Brasília - O governo do Brasil espera que, após a renúncia do ditador do Egito, Hosni Mubarak, a transição no país se dê de forma tranquila e com respeito aos direitos da população, segundo nota do Ministério de Relações Exteriores divulgada ontem."Ao tomar conhecimento dos recentes acontecimentos no Egito, o Brasil manifesta sua expectativa de que a transição política naquele país transcorra dentro do respeito às liberdades políticas e civis e aos direitos humanos da população, em ambiente de paz e tranquilidade", diz o texto. Ontem, em entrevista, o assessor de assuntos internacionais da Presidência, Marco Aurélio Garcia, disse que a queda de Mubarak foi "uma vitória das ruas" e que o governo brasileiro viu com muita simpatia o movimento."Hoje houve uma vitória importante das reivindicações populares com a saída do presidente Mubarak. Temos de ver o que vai acontecer daqui para frente", completou.
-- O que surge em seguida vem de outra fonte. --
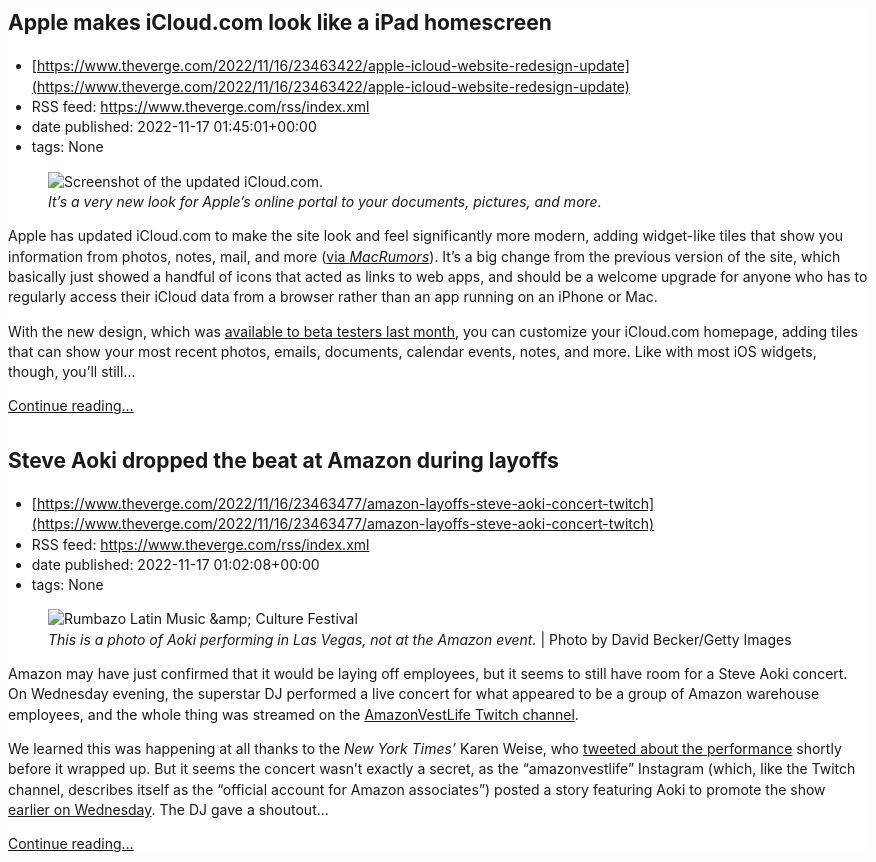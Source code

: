 ## Apple makes iCloud.com look like a iPad homescreen
 - [https://www.theverge.com/2022/11/16/23463422/apple-icloud-website-redesign-update](https://www.theverge.com/2022/11/16/23463422/apple-icloud-website-redesign-update)
 - RSS feed: https://www.theverge.com/rss/index.xml
 - date published: 2022-11-17 01:45:01+00:00
 - tags: None

<figure>
      <img alt="Screenshot of the updated iCloud.com." src="https://cdn.vox-cdn.com/thumbor/aPbKUrb973fBzaHM_uZ2S9eRa8Y=/0x0:2385x1590/1310x873/cdn.vox-cdn.com/uploads/chorus_image/image/71638618/Screenshot_2022_11_16_at_15.38.46.0.png" />
        <figcaption><em>It’s a very new look for Apple’s online portal to your documents, pictures, and more.</em></figcaption>
    </figure>

  <p id="LoK41G">Apple has updated iCloud.com to make the site look and feel significantly more modern, adding widget-like tiles that show you information from photos, notes, mail, and more (<a href="https://www.macrumors.com/2022/11/16/apple-launches-redesigned-icloud-website/">via <em>MacRumors</em></a>). It’s a big change from the previous version of the site, which basically just showed a handful of icons that acted as links to web apps, and should be a welcome upgrade for anyone who has to regularly access their iCloud data from a browser rather than an app running on an iPhone or Mac.</p>
<p id="E2bpSG">With the new design, which was <a href="https://www.theverge.com/2022/10/26/23425016/a-new-look-for-icloud-on-the-web">available to beta testers last month</a>, you can customize your iCloud.com homepage, adding tiles that can show your most recent photos, emails, documents, calendar events, notes, and more. Like with most iOS widgets, though, you’ll still...</p>
  <p>
    <a href="https://www.theverge.com/2022/11/16/23463422/apple-icloud-website-redesign-update">Continue reading&hellip;</a>
  </p>

## Steve Aoki dropped the beat at Amazon during layoffs
 - [https://www.theverge.com/2022/11/16/23463477/amazon-layoffs-steve-aoki-concert-twitch](https://www.theverge.com/2022/11/16/23463477/amazon-layoffs-steve-aoki-concert-twitch)
 - RSS feed: https://www.theverge.com/rss/index.xml
 - date published: 2022-11-17 01:02:08+00:00
 - tags: None

<figure>
      <img alt="Rumbazo Latin Music &amp;amp; Culture Festival" src="https://cdn.vox-cdn.com/thumbor/lIPrnkEp4uuMtxw_gMrmmELEEu0=/0x0:3602x2401/1310x873/cdn.vox-cdn.com/uploads/chorus_image/image/71638518/1422701883.0.jpg" />
        <figcaption><em>This is a photo of Aoki performing in Las Vegas, not at the Amazon event.</em> | Photo by David Becker/Getty Images</figcaption>
    </figure>

  <p id="3FBsQP">Amazon may have just confirmed that it would be laying off employees, but it seems to still have room for a Steve Aoki concert. On Wednesday evening, the superstar DJ performed a live concert for what appeared to be a group of Amazon warehouse employees, and the whole thing was streamed on the <a href="https://www.twitch.tv/amazonvestlife/about">AmazonVestLife Twitch channel</a>.</p>
<p id="3LGaYx">We learned this was happening at all thanks to the <em>New York Times’</em> Karen Weise, who <a href="https://twitter.com/KYWeise/status/1593027278669516800">tweeted about the performance</a> shortly before it wrapped up. But it seems the concert wasn’t exactly a secret, as the “amazonvestlife” Instagram (which, like the Twitch channel, describes itself as the “official account for Amazon associates”) posted a story featuring Aoki to promote the show <a href="https://www.instagram.com/stories/amazonvestlife/2972991065475153124/">earlier on Wednesday</a>. The DJ gave a shoutout...</p>
  <p>
    <a href="https://www.theverge.com/2022/11/16/23463477/amazon-layoffs-steve-aoki-concert-twitch">Continue reading&hellip;</a>
  </p>
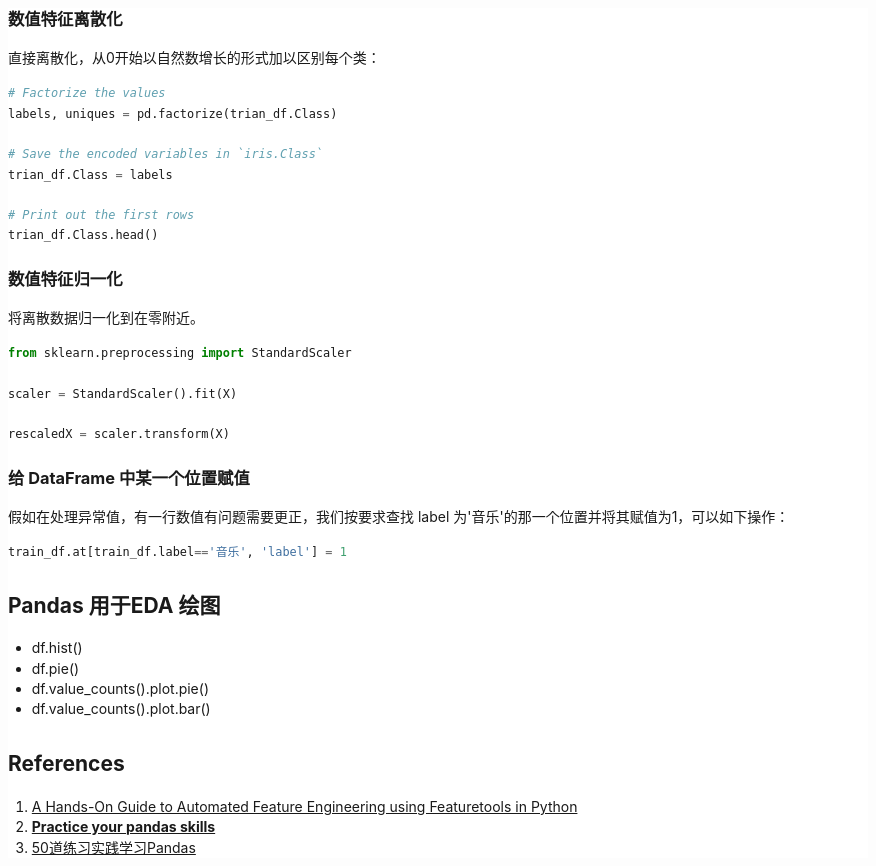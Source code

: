 ### 数值特征离散化
直接离散化，从0开始以自然数增长的形式加以区别每个类：

```python
# Factorize the values 
labels, uniques = pd.factorize(trian_df.Class)

# Save the encoded variables in `iris.Class`
trian_df.Class = labels

# Print out the first rows
trian_df.Class.head()
```

### 数值特征归一化
将离散数据归一化到在零附近。

```python
from sklearn.preprocessing import StandardScaler

scaler = StandardScaler().fit(X)

rescaledX = scaler.transform(X)
```

### 给 DataFrame 中某一个位置赋值
假如在处理异常值，有一行数值有问题需要更正，我们按要求查找 label 为'音乐'的那一个位置并将其赋值为1，可以如下操作：

```python
train_df.at[train_df.label=='音乐', 'label'] = 1
```



## Pandas 用于EDA 绘图
* df.hist()
* df.pie()
* df.value_counts().plot.pie()
* df.value_counts().plot.bar()

## References
1. [A Hands-On Guide to Automated Feature Engineering using Featuretools in Python](https://www.analyticsvidhya.com/blog/2018/08/guide-automated-feature-engineering-featuretools-python/)
2. [**Practice your pandas skills**](https://github.com/guipsamora/pandas_exercises)
3. [50道练习实践学习Pandas](https://mp.weixin.qq.com/s/XmnWvnMNobuF-92vbppNbQ)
Jerusalém -Israel espera que a renúncia do presidente egípcio, Hosni Mubarak, não traga mudanças na relações de paz do país com o Cairo, afirmou uma importante autoridade israelense ontem. "É muito cedo para prever como (a renúncia) vai afetar as coisas", afirmou a fonte. "Esperamos que a mudança para a democracia no Egito aconteça sem violência e que o acordo de paz seja mantido." Não havia nenhum comentário imediato dos líderes israelenses. Em 1979, o Egito se tornou o primeiro país árabe a assinar um tratado de paz com Israel e tem apoiado os esforços liderados pelos Estados Unidos para encerrar o conflito entre israelenses e palestinos. Na semana passada, o primeiro-ministro de Israel, Benjamin Netanyahu, alertou para uma revolução islâmica no Egito, inspirada no modelo iraniano, se o grupo opositor Irmandade Muçulmana eventualmente assumisse o poder.